Changes in Regional Operating Headquarter Rules
One of the drawbacks of the second Regional Operating Headquarter (‘ROH’) regime announced in 2010 was that if the company was unable to meet the specified conditions in any particular year, the Revenue Department would retrospectively cancel the tax privileges from year 1. Some of these criteria included maintaining a minimum level of operating expenses and/or capital expenditure per year as well as maintaining a minimum level of skilled workers in the company.
Keywords: Tax, Thailand, ROH, Revenue Department
Royal Decree No. 535 now introduces new concessional rules that will not substantially punish the taxpayer through legislation that previously would have cancelled all tax benefits retrospectively from year 1 (resulting in taxes foregone needed to be paid back along with possible penalties and surcharges).
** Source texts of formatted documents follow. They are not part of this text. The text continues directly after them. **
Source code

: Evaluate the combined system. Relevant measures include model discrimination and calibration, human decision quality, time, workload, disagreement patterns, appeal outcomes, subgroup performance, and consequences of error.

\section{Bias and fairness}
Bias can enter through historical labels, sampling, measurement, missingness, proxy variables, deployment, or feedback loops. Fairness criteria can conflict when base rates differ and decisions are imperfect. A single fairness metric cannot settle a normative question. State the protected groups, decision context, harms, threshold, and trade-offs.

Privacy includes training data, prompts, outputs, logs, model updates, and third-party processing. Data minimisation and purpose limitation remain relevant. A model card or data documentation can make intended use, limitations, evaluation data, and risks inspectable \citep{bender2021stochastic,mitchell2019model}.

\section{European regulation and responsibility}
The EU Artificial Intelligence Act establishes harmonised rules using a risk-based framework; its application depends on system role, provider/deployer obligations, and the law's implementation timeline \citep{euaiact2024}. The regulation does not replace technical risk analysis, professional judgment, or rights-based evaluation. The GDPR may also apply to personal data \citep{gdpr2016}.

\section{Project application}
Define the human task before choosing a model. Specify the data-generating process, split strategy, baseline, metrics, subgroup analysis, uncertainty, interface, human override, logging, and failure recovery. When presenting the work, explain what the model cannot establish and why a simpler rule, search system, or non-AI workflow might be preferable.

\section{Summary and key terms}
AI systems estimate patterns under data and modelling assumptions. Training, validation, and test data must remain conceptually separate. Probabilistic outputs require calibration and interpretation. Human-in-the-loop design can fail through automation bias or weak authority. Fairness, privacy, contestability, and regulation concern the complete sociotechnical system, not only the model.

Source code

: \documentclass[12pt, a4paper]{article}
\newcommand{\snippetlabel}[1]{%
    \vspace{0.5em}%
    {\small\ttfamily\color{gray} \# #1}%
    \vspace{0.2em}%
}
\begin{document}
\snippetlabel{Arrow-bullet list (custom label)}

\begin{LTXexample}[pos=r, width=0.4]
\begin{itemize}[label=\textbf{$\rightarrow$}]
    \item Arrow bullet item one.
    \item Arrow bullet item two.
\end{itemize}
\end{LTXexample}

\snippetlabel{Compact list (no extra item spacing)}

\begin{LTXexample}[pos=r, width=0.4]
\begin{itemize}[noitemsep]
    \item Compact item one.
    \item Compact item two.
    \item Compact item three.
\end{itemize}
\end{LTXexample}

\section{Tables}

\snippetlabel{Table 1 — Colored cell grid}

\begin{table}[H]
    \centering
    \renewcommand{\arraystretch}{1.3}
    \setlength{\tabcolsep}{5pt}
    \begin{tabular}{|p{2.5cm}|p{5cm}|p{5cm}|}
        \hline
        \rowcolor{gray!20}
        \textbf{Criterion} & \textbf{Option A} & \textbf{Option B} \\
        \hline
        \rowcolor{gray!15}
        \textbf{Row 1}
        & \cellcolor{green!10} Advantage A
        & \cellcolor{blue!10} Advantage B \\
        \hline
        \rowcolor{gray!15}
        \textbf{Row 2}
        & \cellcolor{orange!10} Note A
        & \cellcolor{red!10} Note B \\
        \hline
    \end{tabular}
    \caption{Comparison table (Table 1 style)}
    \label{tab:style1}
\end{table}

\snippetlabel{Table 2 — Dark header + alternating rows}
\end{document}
The new rules apply to the ROH business that fails to comply with any of the following requirements:
- Having operating expenses paid to recipients in Thailand in an amount not less than Baht 15 million for each accounting period (but not including the depletion of assets, operating costs paid abroad, raw material costs, goodwill, copyright or annex rights, accessory expenses, packaging costs) or Capital expenditure in accordance with Section 65 ter (5) of the Revenue Code which is paid to recipients in Thailand in an amount not less than Baht 30 million in each accounting period (but not including any equity investment cost in those companies operating under the Securities and Exchange laws);
- The exemption of corporate income tax on service income received from associated offshore enterprises or branches of an ROH.
- The exemption of corporate income tax on dividend income received from associated enterprises of ROH.